Le ministère de l’Économie nationale a annoncé, dans un communiqué publié ce mardi, le lancement d’une mission de contrôle des prix dans les supermarchés et grandes surfaces de la capitale congolaise. Cette opération, qui s’étendra sur une période de 15 jours, s’inscrit dans le cadre des efforts gouvernementaux visant à protéger le pouvoir d’achat des consommateurs.
Objectif : faire respecter la réglementation en vigueur
Selon le ministère, cette mission a pour but de vérifier la conformité des prix pratiqués avec la réglementation en vigueur. Il s’agit notamment de s’assurer que les distributeurs respectent les principes d’équité, de transparence et de compétitivité, tels que définis dans les textes légaux relatifs à la fixation des prix.
« Les pratiques abusives ou spéculatives qui nuisent aux ménages ne seront plus tolérées », prévient une source au sein du ministère.

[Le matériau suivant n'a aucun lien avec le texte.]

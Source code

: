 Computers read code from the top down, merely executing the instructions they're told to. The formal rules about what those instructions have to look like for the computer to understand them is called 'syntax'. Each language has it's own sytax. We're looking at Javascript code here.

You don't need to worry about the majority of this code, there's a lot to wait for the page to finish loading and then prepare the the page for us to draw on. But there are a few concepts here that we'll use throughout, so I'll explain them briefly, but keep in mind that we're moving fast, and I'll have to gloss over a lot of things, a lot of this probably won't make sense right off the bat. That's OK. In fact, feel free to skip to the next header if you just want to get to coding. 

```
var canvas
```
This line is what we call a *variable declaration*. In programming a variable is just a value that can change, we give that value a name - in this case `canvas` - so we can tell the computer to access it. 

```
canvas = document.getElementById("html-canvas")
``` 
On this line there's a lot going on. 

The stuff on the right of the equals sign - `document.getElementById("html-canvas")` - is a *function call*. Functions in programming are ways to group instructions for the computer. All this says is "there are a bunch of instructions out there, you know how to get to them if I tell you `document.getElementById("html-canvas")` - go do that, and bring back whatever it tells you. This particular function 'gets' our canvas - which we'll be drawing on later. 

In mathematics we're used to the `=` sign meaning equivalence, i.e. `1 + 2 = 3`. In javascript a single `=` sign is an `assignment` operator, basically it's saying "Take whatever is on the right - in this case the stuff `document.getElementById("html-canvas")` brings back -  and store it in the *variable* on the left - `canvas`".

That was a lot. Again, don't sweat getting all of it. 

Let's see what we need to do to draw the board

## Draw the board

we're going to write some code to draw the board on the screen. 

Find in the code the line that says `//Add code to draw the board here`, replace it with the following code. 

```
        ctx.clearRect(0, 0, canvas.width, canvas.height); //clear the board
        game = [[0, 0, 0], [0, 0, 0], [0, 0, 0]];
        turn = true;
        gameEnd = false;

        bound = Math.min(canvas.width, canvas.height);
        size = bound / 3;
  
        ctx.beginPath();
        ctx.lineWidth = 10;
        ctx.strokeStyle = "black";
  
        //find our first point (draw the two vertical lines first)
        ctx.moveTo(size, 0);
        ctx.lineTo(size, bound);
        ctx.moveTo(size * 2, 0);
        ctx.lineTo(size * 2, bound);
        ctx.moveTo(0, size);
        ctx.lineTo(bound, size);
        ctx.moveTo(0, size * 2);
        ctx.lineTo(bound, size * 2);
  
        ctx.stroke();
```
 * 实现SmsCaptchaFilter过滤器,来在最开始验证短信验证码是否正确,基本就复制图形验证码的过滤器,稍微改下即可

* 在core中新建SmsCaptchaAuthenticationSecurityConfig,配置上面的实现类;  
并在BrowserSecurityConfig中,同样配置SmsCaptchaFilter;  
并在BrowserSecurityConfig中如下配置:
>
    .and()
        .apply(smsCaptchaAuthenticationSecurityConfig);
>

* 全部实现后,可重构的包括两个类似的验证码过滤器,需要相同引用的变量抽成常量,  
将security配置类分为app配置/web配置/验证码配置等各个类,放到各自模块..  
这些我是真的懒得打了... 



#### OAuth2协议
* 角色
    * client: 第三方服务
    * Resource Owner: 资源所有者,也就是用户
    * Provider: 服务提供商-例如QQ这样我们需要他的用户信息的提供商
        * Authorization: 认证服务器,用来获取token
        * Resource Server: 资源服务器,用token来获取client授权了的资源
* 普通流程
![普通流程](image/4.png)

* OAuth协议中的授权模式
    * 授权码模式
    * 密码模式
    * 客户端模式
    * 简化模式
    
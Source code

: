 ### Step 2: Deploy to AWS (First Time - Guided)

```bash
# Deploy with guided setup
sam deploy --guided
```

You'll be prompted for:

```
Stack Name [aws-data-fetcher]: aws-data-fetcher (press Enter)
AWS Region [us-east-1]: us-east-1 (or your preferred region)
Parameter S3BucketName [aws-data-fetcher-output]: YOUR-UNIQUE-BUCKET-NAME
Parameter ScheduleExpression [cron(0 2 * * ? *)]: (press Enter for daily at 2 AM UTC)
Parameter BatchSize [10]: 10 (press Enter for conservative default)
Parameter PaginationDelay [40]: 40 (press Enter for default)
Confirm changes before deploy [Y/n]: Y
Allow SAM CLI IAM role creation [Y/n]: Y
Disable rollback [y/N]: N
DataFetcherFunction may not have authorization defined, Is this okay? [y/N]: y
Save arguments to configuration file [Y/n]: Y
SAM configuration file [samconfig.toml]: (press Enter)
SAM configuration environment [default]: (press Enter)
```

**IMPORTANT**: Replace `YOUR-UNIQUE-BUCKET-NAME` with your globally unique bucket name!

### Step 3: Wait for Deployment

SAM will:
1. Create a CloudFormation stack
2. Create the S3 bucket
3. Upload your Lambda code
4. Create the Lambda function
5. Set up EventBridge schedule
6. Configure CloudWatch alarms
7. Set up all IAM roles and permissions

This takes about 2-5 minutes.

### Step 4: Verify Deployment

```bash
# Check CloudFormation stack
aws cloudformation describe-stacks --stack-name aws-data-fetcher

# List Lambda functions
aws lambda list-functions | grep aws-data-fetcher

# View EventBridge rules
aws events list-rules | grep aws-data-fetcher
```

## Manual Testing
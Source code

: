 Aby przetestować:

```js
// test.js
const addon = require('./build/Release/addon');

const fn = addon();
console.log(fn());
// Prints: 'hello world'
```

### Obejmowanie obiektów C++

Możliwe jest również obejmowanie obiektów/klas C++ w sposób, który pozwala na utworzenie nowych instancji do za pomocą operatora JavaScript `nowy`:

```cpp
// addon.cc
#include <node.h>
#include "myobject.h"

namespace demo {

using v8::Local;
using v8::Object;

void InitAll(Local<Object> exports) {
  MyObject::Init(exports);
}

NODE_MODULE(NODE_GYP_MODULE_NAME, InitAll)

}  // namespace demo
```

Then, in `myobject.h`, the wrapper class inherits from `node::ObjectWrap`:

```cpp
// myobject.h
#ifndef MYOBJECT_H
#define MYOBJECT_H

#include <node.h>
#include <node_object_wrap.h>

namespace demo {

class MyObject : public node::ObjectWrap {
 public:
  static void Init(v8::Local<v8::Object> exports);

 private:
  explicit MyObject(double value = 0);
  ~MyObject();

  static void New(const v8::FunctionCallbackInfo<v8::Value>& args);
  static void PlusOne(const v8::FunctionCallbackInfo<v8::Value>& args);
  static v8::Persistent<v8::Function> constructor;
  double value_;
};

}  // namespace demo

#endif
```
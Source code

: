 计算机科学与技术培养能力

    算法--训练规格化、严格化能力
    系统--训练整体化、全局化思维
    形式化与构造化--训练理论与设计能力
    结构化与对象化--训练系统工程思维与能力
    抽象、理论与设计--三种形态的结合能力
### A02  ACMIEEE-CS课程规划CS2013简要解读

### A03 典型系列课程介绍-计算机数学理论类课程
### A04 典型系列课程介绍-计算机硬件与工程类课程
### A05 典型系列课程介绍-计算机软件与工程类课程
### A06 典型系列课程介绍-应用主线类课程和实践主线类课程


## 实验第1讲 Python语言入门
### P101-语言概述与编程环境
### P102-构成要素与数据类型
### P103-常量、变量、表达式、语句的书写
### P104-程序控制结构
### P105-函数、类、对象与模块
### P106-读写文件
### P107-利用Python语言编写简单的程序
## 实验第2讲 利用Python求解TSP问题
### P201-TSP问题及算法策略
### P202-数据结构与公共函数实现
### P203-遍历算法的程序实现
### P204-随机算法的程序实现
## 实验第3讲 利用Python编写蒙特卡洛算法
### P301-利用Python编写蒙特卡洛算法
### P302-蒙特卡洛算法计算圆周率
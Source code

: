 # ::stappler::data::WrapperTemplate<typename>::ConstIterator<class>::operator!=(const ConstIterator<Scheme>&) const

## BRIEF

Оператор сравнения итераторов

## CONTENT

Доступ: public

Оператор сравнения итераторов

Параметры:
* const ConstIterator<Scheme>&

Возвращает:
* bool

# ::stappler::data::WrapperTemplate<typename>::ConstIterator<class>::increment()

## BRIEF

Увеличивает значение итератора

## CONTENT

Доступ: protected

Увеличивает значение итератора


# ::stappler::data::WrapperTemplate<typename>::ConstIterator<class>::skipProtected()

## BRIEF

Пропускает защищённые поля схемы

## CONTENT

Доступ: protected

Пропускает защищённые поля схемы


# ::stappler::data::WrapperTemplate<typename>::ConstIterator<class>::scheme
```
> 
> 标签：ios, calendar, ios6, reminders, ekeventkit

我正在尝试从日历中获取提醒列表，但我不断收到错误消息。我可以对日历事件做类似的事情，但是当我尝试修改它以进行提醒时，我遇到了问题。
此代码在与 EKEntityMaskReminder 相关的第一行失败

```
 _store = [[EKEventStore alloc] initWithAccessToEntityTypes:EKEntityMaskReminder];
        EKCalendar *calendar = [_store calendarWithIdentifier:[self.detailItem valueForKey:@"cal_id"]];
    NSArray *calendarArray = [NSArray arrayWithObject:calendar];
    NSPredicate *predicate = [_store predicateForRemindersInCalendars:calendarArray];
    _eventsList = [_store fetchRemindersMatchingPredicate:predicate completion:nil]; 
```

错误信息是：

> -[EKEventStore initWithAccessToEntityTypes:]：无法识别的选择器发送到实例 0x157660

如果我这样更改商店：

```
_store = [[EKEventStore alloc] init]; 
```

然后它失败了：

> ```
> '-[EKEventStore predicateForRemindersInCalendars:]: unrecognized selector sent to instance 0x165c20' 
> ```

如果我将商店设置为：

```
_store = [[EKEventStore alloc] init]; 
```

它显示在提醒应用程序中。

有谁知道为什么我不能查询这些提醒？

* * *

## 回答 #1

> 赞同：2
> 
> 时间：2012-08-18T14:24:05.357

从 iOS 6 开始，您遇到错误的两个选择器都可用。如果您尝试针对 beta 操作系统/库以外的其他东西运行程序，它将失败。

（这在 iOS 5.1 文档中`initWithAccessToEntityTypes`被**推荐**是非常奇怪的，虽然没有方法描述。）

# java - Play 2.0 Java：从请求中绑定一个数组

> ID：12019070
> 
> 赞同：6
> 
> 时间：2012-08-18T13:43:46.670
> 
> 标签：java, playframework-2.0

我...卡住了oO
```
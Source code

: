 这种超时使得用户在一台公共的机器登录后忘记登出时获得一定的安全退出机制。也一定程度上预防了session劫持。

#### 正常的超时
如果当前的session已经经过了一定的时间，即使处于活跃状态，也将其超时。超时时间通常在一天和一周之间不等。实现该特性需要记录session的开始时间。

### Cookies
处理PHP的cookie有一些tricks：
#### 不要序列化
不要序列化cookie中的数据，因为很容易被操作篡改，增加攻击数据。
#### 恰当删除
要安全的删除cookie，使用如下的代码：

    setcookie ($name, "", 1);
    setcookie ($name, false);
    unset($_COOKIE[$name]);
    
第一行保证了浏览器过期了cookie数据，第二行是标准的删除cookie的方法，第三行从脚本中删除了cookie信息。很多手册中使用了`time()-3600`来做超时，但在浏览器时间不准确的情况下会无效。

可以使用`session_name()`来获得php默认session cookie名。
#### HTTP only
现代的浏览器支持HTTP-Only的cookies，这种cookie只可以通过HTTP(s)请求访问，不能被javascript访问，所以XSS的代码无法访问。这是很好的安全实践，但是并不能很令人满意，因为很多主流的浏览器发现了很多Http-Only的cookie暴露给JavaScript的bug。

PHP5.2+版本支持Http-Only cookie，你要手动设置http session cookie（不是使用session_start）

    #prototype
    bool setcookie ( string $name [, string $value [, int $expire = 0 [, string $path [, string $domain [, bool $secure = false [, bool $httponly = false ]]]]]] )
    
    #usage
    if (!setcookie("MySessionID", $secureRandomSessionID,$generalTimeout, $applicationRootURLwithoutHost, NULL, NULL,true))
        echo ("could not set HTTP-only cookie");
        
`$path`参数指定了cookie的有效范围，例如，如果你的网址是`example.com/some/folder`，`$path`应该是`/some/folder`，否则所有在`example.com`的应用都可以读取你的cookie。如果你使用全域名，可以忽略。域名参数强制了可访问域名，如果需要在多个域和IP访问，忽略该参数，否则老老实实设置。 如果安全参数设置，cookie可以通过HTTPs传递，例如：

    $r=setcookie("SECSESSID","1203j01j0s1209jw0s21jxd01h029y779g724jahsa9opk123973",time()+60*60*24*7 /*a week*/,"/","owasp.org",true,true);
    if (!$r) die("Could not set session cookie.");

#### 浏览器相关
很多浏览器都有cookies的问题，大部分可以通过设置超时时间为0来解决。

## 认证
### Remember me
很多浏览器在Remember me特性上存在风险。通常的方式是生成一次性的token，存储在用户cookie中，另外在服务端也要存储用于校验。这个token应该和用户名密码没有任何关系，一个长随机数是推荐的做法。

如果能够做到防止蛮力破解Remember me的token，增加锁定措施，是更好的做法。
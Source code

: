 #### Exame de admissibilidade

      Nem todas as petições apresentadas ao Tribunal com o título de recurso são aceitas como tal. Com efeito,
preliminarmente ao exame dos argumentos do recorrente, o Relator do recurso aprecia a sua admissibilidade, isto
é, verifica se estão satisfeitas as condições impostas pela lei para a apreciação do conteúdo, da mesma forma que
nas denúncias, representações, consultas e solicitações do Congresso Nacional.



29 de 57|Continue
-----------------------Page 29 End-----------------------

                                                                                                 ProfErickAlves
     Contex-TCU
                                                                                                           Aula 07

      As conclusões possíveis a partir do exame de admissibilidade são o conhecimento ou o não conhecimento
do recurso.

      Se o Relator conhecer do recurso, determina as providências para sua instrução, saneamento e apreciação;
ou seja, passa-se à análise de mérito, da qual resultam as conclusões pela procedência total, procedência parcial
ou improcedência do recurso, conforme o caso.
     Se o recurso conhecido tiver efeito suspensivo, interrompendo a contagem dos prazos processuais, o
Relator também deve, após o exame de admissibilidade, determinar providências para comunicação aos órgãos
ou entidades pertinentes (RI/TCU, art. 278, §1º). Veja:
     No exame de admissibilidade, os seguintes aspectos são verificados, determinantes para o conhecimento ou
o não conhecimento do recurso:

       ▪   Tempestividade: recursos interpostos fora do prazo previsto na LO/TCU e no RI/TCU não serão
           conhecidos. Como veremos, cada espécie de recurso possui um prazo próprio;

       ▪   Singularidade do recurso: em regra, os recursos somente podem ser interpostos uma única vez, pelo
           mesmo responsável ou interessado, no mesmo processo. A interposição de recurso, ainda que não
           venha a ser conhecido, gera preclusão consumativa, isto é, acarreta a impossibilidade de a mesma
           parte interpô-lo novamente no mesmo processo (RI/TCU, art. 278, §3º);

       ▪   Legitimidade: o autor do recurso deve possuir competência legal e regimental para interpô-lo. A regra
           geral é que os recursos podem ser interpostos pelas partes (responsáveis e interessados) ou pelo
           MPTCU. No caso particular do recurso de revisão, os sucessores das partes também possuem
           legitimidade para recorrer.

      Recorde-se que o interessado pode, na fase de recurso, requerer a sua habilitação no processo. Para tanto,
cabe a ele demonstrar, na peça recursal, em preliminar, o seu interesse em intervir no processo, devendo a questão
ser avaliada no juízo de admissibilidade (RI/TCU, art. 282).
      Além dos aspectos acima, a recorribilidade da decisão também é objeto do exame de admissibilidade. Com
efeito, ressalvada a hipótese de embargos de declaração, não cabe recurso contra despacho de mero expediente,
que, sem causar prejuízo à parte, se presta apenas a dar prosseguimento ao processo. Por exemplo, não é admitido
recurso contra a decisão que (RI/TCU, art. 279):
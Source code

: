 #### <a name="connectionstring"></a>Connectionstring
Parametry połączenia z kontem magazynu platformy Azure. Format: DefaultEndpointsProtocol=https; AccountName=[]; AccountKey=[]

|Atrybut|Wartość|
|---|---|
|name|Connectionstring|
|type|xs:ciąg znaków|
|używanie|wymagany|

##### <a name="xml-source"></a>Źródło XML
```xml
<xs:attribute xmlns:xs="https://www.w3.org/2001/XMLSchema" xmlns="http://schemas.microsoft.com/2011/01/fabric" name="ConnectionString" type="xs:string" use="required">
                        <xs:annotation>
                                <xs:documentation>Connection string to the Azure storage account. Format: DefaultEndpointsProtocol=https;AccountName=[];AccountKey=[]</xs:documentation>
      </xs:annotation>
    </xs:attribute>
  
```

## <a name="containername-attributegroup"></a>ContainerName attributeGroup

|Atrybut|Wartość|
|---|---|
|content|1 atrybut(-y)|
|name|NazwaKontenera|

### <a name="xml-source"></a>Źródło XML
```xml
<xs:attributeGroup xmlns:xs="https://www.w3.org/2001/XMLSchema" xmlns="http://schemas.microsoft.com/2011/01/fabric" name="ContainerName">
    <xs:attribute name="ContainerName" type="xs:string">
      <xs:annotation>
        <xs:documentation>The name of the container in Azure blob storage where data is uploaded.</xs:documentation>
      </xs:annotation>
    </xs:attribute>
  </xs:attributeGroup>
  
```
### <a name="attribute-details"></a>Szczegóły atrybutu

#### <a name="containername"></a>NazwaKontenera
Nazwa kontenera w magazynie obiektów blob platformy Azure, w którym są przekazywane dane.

Les opérateurs appelés à collaborer
Tous les opérateurs économiques concernés — notamment les gérants de grandes surfaces et supermarchés — sont invités à coopérer pleinement avec les agents du ministère déployés sur le terrain. Ces contrôleurs seront chargés de relever les écarts de prix injustifiés, vérifier les marges commerciales, et détecter toute pratique frauduleuse susceptible de fausser le marché.
Une implication citoyenne encouragée
En parallèle, le ministère appelle la population à la vigilance. Les consommateurs sont invités à signaler toute irrégularité observée lors de leurs achats, notamment des écarts de prix entre rayons, des majorations injustifiées ou l’absence d’affichage des prix.
« La lutte contre la vie chère est l’affaire de tous », rappelle le ministère, qui promet de publier un rapport public à l’issue de cette mission.
Vers une régulation plus stricte des prix à la consommation
Dans un contexte économique marqué par la volatilité des prix et l’inflation, cette opération s’inscrit dans une volonté claire du gouvernement de réguler davantage les prix à la consommation et de rétablir la confiance entre distributeurs et consommateurs.
Ce contrôle pourrait, selon plusieurs observateurs, marquer un tournant dans la gouvernance économique locale, en responsabilisant les acteurs du secteur formel tout en répondant aux attentes croissantes des citoyens face à la cherté de la vie.